Extremophiles and their biological adaptations

Extremophiles

It is easy to assume that all life on earth require a delicate and forgiving environmental balance. Oxygen, water, and moderate temperatures are key to the survival of most organisms. However, this is not the case for extremophiles, which can live in even the harshest of natural environments. Residing in the hottest, coldest, and deepest parts of the earth, extremophiles continue to baffle modern scientists.
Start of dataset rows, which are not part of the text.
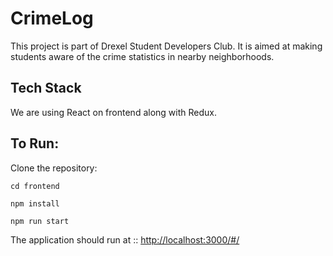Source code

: # CrimeLog
This project is part of Drexel Student Developers Club. It is aimed at making students aware of the crime statistics in nearby neighborhoods.

## Tech Stack
We are using React on frontend along with Redux.

## To Run:
Clone the repository:

`cd frontend`

`npm install`

`npm run start`

The application should run at ::
[http://localhost:3000/#/](http://localhost:3000/#/)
Extremophiles are small organisms that live in the extremist of conditions on planet earth. Some extremophiles surround geothermic hotspots, such as areas around hit springs and volcanoes. They live where no other organisms can. Others live in the coldest of conditions, such as inside icebergs. Still others, live in areas almost completely devoid of sunlight; with more living in deep ocean conditions, which would normally crush other organisms (Wassenaar 2009). Often, these organisms live in much different biological conditions than most carbon life forms do. They thrive in areas where pH balances might be lethal to other species. Acidophiles live in areas which very low pH levels, while Aklaphiles reside in areas with very high PH levels, over 9 (Rainey 2006). Additionally, research states that "The ability of microorganisms to thrive in highly saline environments has also been known for a long time," (Rainey 2006:2). Although they are most commonly associated with bacteria, these ingenious creatures are complex. There are huge variations within the different types of existing extremophiles, with specimens coming from both Bacteria and Achaeans (Wassenaar 2009). Adaptations which allow the various extremeophiles to survive under the varying extreme conditions. They are bacteria, and so are highly resilient, but each individual species has also adapted the perfect set of fine tuned skills needed to survive in its specific location. Recent research has seen the finding of entirely new species as technology allows modern scientists to go far beyond their earlier predecessors; "More and more extreme environments that could not be accessed earlier because of technical limitations are now being explored, and this has led to the isolation of wealth of new organisms," (Rainey 2006:2). It is only a guess what extremophile might be found next.